Introduction: In this presentation we outline a general framework for thinking about the dual tasks of assessing construct equivalence and achieving measurement harmonization as a foundation for conducting meta-analysis or integrative data analysis of prevention trials results. We first discuss assumptions inherent in the notion of construct equivalence and review statistical methods available for detecting or adjusting for violations of these assumptions, comparing situations where complete individual-level data are available with those where only summary statistics are available for each study. We then discuss the problem of partial measurement that occurs when different studies use different measures of the same construct, and use concepts from network theory to introduce a method for characterizing important variants of multilevel datasets in terms of the type and extent of data available for testing these assumptions.
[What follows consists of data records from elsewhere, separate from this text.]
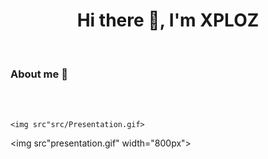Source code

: <div align="Center">
    <h1>Hi there 👋, I'm XPLOZ</h1>
</div>
<br>

### About me 📖
<p align="center">
<br>
<br>

    <img src"src/Presentation.gif> 

<img src"presentation.gif" width="800px">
Method: Building on the work of Curran, Bauer, and Husson, we present a strategy that combines item response theory models with scaling methods used in standard meta-analysis to make maximal use of measurement information in situations of partial measurement. We illustrate the use of this method by applying it to individual-level data combined from 12 randomized prevention trials designed to reduce risk of depression in adolescents. These 12 trials with 3102 participants include five different measures of depressive symptoms, with several trials using more than one measure.
Results: IRT analyses using a graded response model support a single factor solution in these data. Results of a number of simulations based on these data clarify how increasing sparseness of measurement imposes more stringent assumptions about measure equivalence and reduces capacity to test those assumptions.
Conclusions: IRT models can be used to create harmonized measures for use in synthesis of findings from multiple trials, but require stronger and perhaps untenable assumptions when measures overlap only weakly across trials. Efforts to develop and utilize a common measure or set of measures in future trials would facilitate better tests of construct equivalence and allow for more precise evaluation of general trial effects in data synthesis, including tests of moderation and mediation of those effects.